Well, not quite that easy
Avogadro had in mind the “standard” form of carbon which has 6 protons and 6 neutrons. But some carbon atoms have an extra neutron – in fact this is what allows us to do carbon dating ... but that's another different story.
So, when you take the extra-big carbons into account, the average weight of many carbon atoms, as found in nature, is slightly more than the weight of the 6-neutron kind.
And therefore, a mol of carbon found in nature actually weighs 12.011 g. Technically, the number 12.011 has no units and is called the "atomic mass" of the element. If you give this number the units of grams/mol, you now have the "molar weight" of the atom.
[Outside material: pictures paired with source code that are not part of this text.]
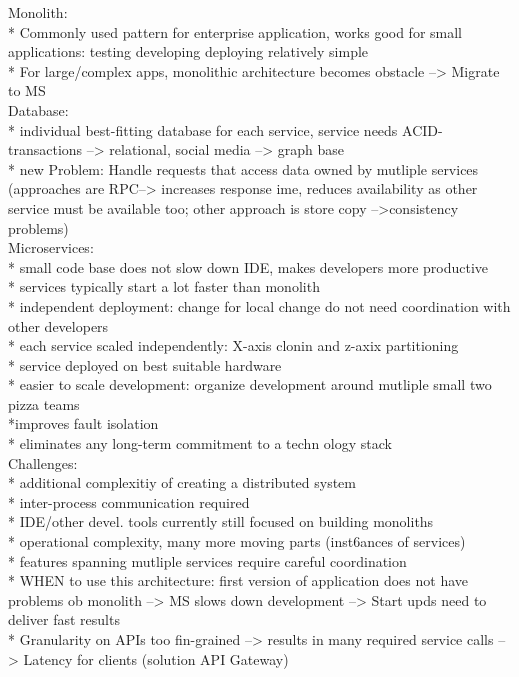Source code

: Monolith: \\
* Commonly used pattern for enterprise application, works good for small applications: testing developing deploying relatively simple\\
* For large/complex apps, monolithic architecture becomes  obstacle --> Migrate to MS\\

Database: \\
* individual best-fitting database for each service, service needs ACID-transactions --> relational, social media --> graph base\\
* new Problem: Handle requests that access data owned by mutliple services (approaches are RPC--> increases response ime, reduces availability as other service must be available too; other approach is store copy -->consistency problems)\\

Microservices:\\
* small code base does not slow down IDE, makes developers more productive\\
* services typically start a lot faster than monolith\\
* independent deployment: change for local change do not need coordination with other developers	\\
* each service scaled independently: X-axis clonin and z-axix partitioning\\
* service deployed on best suitable hardware\\
* easier to scale development: organize development around mutliple small two pizza teams\\
*improves fault isolation\\
* eliminates any long-term commitment to a techn ology stack\\


Challenges: \\
* additional complexitiy of creating a distributed system\\
* inter-process communication required\\
* IDE/other devel. tools currently still focused on building monoliths\\
* operational complexity, many more moving parts (inst6ances of services)\\
* features spanning mutliple services require careful coordination\\
* WHEN to use this architecture: first version  of application does not have problems ob monolith --> MS slows down development --> Start upds need to deliver fast results\\
* Granularity on APIs too fin-grained --> results in many required service calls --> Latency for clients (solution API Gateway)\\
Do not confuse molar weight with molarity!! Molarity (also called "molar concentration") has to do with how many moles of the substance you put into a solution. Molar weight has to do with how much a given amount of a particular kind of molecule weighs.
End of important note)
In fact all of this information is nicely summarized on a periodic table. For example, here is the entry for carbon:
This neat little trick completely avoids the awful calculation we were faced with before:
.0000000000000000000000664 g * 602,200,000,000,000,000,000,000 = who cares, because now we can just look up helium on the periodic table
When you need to figure out the molar weight of a compound, always make sure you have one of these tables with the atomic mass of each element. The element number will probably be at the top (6, in the case of carbon) and the atomic mass down below. In any case, you know that the element number (the number of protons) should increase by one per cell as you move across the table. The atomic mass is always at least double the element number, because there are always at least as many neutrons as protons. Large elements like Uranium have extra neutrons, so their atomic masses are more than double their element numbers.
-- yes, I know, a few people out there are dying to tell me that the atomic mass of Hydrogen is NOT double its molecular number, because it has no neutrons. Well done.